Gregory Loselle (born 1963) is an American poet, dramatist, teacher, and writer of short fiction.
Winner of the Ruby Lloyd Apsey Award for Playwriting in 1988, for "New York Times," and author of a short play published by The Dramatic Publishing Company in 1981, his fiction has been published in the Georgetown Review and The Saturday Evening Post (his short story, "Lazarus," which won The Lorian Hemingway Short Fiction Competition in 2009), while his poetry has appeared in literary journals such as Alehouse, Oberon, The Comstock Review, Inkwell, Sow's Ear, The Pannus Index, The Pinch and Rattle and has won several competitions and awards, including The Rita Dove Poetry Prize in the Salem College International Writing Awards and the Robert Frost Foundation's Robert Frost Award for Poetry in 2009. He won four Hopwood Awards for Creative Writing, and the Academy of American Poets Prize, at the University of Michigan, where he earned an MFA in Creative Writing.
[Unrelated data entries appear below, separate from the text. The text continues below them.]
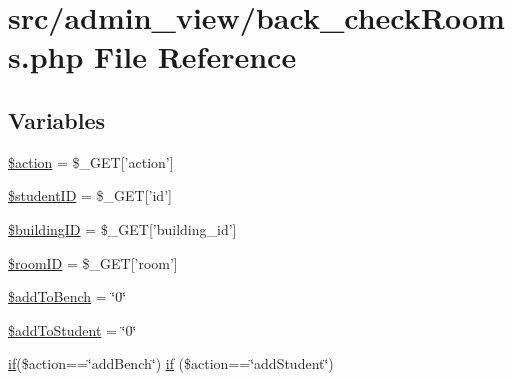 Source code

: \hypertarget{back__checkRooms_8php}{\section{src/admin\-\_\-view/back\-\_\-check\-Rooms.php \-File \-Reference}
\label{back__checkRooms_8php}
}
\subsection*{\-Variables}
\begin{DoxyCompactItemize}
\item 
\hyperlink{back__checkRooms_8php_aa698a3e72116e8e778be0e95d908ee30}{\$action} = \$\-\_\-\-G\-E\-T\mbox{[}'action'\mbox{]}
\item 
\hyperlink{back__checkRooms_8php_af62eac6f1a6ea66c9f90093940147945}{\$student\-I\-D} = \$\-\_\-\-G\-E\-T\mbox{[}'id'\mbox{]}
\item 
\hyperlink{back__checkRooms_8php_acfaa0ff73c631ce07c4851ed12fcd83d}{\$building\-I\-D} = \$\-\_\-\-G\-E\-T\mbox{[}'building\-\_\-id'\mbox{]}
\item 
\hyperlink{back__checkRooms_8php_a61034568ba6e795a925d00afa98d3797}{\$room\-I\-D} = \$\-\_\-\-G\-E\-T\mbox{[}'room'\mbox{]}
\item 
\hyperlink{back__checkRooms_8php_a203f48bd509ef90819599e761f574023}{\$add\-To\-Bench} = \char`\"{}0\char`\"{}
\item 
\hyperlink{back__checkRooms_8php_ab8b532875ded9bdf4075f627ddf2fa78}{\$add\-To\-Student} = \char`\"{}0\char`\"{}
\item 
\hyperlink{updateBenchDB_8php_a0c1f2915e12defa9f4d515347d884dee}{if}(\$action==\char`\"{}add\-Bench\char`\"{}) \hyperlink{back__checkRooms_8php_a8e6545ce0238da2ec377455ff693414e}{if} (\$action==\char`\"{}add\-Student\char`\"{})
\end{DoxyCompactItemize}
Loselle is the author of six short collections of poetry, "Phantom Limb" and "Our Parents Dancing," published by Puddinghouse Press (which have since been made available through Google Books), "The Whole of Him Collected" (2012), "About the House" (2013), and "Animal Fare" (2020), published by Finishing Line Press, and "In Ordinary Time," a collection of poems written for song-cycles for composers Jeffrey Nytch and Justin Rito, from Moonstone Press (2020). He is the author of a full-length collection, "The Very Rich Hours," published by The Poetry Box Press in October 2019.
His work has been nominated for the Pulitzer Prize (for his chapbook, "The Whole of Him Collected"), and for the 2019 Best of the Web (his poem 'Lobster in Broth.')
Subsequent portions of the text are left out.